EXERCISE DETAILS
Please say how many lines in the records contain the word "offset", giving only the number.
"""
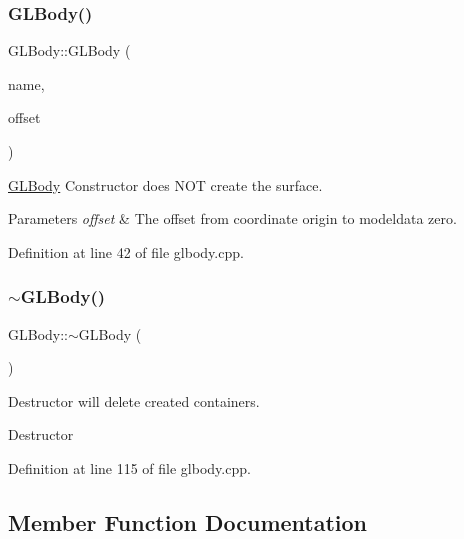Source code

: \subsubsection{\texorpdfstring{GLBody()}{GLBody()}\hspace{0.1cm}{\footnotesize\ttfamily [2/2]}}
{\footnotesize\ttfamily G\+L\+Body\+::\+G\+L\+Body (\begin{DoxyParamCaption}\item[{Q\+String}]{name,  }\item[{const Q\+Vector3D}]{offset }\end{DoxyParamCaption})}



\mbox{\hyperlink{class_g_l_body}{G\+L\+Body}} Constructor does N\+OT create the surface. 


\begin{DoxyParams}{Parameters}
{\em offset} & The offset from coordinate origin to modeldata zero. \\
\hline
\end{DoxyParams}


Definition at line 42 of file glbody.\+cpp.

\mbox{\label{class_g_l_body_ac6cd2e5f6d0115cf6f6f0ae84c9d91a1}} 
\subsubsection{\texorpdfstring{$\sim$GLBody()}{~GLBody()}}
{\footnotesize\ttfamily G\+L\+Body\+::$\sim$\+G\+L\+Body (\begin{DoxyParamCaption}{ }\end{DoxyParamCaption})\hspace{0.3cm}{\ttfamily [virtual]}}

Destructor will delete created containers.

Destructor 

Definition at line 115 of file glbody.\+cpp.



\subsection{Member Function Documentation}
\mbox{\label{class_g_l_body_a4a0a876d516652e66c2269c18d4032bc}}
"""
"""
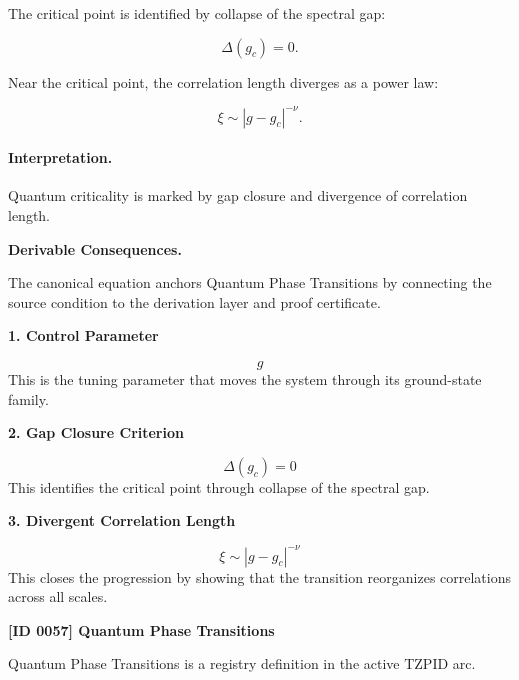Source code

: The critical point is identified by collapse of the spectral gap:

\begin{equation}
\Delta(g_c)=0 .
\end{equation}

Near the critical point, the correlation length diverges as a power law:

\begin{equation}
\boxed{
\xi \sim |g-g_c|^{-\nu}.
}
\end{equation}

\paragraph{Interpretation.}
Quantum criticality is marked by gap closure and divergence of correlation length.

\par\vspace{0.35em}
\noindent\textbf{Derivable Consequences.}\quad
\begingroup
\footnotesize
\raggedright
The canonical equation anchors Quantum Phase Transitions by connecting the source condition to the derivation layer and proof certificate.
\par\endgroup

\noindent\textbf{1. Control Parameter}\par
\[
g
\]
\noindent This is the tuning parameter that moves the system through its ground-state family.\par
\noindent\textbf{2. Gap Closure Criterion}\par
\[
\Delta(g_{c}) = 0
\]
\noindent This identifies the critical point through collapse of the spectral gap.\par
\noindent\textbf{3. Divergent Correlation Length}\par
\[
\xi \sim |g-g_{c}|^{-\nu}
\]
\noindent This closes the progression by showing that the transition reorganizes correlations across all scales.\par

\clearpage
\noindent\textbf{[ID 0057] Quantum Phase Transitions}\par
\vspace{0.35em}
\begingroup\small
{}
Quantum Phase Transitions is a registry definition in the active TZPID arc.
"""
SOLUTION TO THIS TASK
2